Pour son avant dernière réunion de politique monétaire, Jerome Powell devrait laisser inchangé les taux directeurs américains dans leur fourchette actuelle comprise entre 3,75% et 3,5%. 

Tout en reconnaissant une montée du risque inflationniste, le président du FOMC insistera sur le manque de visibilité imposée par le conflit et sur l’affaiblissement du niveau d’activité (nette révision du niveau d’activité au T4.25) et sur les destructions d’emplois enregistrées par le dernier rapport sur l’emploi pour équilibrer la tonalité de son discours. Les investisseurs n’anticipent désormais qu’une seule baisse de taux de 25 bp en 2026 contre deux baisses de taux il y a encore une semaine.

Même si le risque inflationniste est palpable, le prix du gallon d’essence s’est apprécié de 18% au dernier relevé disponible, il est encore trop pour établir une évaluation solide de possibles effets de second tour qui viendraient affecter la trajectoire des salaires.

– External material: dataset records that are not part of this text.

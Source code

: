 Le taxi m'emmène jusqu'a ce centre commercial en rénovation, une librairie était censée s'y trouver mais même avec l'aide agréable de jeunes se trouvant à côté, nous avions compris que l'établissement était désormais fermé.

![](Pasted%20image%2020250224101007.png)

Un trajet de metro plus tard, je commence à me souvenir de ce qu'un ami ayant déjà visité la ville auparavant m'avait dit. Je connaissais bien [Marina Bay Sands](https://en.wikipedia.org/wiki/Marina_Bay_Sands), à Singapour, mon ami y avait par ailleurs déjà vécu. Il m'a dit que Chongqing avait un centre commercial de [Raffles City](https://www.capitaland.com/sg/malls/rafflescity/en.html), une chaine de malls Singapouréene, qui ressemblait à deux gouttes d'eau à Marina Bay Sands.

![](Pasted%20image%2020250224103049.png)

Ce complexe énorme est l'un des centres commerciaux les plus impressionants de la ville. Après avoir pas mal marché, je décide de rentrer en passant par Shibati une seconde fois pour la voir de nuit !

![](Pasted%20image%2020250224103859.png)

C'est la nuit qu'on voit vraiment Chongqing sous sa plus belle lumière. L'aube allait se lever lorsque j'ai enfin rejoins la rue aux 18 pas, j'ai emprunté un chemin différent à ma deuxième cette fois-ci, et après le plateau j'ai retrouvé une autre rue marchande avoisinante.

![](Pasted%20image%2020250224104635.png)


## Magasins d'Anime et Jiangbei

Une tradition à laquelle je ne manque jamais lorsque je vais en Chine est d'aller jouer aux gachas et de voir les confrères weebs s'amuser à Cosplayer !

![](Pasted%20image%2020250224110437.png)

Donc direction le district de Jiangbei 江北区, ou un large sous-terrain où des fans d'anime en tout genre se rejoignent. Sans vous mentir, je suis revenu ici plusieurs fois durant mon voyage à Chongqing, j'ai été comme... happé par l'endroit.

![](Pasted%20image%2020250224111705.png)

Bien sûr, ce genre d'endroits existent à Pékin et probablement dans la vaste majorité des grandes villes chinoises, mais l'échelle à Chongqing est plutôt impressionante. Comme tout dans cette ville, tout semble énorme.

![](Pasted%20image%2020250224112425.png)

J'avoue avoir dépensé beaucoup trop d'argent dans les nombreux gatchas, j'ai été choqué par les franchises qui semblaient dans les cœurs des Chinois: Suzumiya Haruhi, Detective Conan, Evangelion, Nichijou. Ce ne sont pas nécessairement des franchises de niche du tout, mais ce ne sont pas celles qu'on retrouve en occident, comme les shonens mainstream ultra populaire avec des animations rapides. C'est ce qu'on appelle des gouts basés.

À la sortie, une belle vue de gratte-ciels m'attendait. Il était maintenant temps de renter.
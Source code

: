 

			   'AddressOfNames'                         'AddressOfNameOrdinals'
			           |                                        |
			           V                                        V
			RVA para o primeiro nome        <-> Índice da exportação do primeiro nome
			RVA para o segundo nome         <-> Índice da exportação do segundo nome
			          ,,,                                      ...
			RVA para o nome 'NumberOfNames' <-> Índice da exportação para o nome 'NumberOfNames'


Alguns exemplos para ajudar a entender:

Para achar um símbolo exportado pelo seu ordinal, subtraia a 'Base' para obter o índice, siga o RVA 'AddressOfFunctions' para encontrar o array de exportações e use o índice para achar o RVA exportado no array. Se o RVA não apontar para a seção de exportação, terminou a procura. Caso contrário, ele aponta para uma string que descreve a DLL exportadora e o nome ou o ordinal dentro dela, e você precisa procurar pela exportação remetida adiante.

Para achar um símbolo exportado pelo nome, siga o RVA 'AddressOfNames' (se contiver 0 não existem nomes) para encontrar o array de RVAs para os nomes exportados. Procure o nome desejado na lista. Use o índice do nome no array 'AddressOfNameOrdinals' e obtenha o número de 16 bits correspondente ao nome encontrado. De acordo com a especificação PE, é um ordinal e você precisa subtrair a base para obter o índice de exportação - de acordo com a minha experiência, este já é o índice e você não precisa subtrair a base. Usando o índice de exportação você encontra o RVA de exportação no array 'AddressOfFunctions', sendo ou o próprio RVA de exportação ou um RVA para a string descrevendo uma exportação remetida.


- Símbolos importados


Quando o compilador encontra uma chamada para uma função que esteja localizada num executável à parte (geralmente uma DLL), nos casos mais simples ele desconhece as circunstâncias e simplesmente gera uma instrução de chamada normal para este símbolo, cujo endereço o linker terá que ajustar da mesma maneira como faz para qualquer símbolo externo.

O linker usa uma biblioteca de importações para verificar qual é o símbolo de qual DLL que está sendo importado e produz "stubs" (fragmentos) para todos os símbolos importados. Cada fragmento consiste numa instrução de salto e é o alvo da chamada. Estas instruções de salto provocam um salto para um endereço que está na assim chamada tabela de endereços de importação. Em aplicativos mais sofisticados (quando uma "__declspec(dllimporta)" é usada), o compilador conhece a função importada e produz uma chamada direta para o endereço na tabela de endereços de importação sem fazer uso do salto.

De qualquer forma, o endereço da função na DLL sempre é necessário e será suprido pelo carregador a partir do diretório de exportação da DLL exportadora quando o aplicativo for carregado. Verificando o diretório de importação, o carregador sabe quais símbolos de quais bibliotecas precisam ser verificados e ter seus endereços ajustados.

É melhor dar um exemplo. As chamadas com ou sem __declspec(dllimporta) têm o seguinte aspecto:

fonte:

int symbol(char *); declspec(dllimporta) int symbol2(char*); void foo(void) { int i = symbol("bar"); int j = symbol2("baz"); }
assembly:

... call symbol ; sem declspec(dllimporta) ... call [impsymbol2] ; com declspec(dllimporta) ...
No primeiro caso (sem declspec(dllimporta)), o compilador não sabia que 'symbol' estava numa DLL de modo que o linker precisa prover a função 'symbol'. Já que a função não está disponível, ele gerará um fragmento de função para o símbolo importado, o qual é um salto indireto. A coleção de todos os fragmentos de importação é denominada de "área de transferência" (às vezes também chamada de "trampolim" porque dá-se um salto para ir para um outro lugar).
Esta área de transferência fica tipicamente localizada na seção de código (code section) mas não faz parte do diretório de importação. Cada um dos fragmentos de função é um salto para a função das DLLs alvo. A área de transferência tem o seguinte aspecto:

Par ailleurs, il s’agit d’un choc d’offre négatif qui à ce stade ne transite que par les prix. 

La quantité d’énergie disponible pour l’économie américaine n’a que marginalement été touchée par la fermeture du détroit d’Hormuz par lequel ne transite que 800K à destination des Etats-Unis (pour production américaine qui dépasse 13 millions de barils jour). 

Au-delà d’une capacité limitée à traiter les conséquences d’un choc d’offre, nous estimons que la Fed continuera de privilégier le soutien au marché du travail dans sa fonction de réaction.